### TASK MATERIAL

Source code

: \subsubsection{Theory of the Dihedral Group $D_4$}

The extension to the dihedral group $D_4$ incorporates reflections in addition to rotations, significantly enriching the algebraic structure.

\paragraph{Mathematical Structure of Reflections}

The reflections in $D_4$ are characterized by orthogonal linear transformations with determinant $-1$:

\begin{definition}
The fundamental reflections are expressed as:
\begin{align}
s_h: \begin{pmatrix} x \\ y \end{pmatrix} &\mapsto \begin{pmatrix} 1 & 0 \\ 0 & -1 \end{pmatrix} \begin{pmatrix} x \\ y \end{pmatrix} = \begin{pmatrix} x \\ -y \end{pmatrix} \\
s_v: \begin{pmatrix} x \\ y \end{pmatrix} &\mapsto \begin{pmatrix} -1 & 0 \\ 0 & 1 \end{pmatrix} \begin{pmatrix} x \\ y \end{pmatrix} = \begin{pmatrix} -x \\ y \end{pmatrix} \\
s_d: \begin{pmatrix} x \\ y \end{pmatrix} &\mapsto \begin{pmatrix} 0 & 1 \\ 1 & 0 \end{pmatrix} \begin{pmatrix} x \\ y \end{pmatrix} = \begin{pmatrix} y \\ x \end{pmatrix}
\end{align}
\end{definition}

### TASK PROMPT
Output each line of the entries exactly, so that nothing is lost.

### SOLUTION BELOW
Source code

: \subsubsection{Theory of the Dihedral Group $D_4$}

The extension to the dihedral group $D_4$ incorporates reflections in addition to rotations, significantly enriching the algebraic structure.

\paragraph{Mathematical Structure of Reflections}

The reflections in $D_4$ are characterized by orthogonal linear transformations with determinant $-1$:

\begin{definition}
The fundamental reflections are expressed as:
\begin{align}
s_h: \begin{pmatrix} x \\ y \end{pmatrix} &\mapsto \begin{pmatrix} 1 & 0 \\ 0 & -1 \end{pmatrix} \begin{pmatrix} x \\ y \end{pmatrix} = \begin{pmatrix} x \\ -y \end{pmatrix} \\
s_v: \begin{pmatrix} x \\ y \end{pmatrix} &\mapsto \begin{pmatrix} -1 & 0 \\ 0 & 1 \end{pmatrix} \begin{pmatrix} x \\ y \end{pmatrix} = \begin{pmatrix} -x \\ y \end{pmatrix} \\
s_d: \begin{pmatrix} x \\ y \end{pmatrix} &\mapsto \begin{pmatrix} 0 & 1 \\ 1 & 0 \end{pmatrix} \begin{pmatrix} x \\ y \end{pmatrix} = \begin{pmatrix} y \\ x \end{pmatrix}
\end{align}
\end{definition}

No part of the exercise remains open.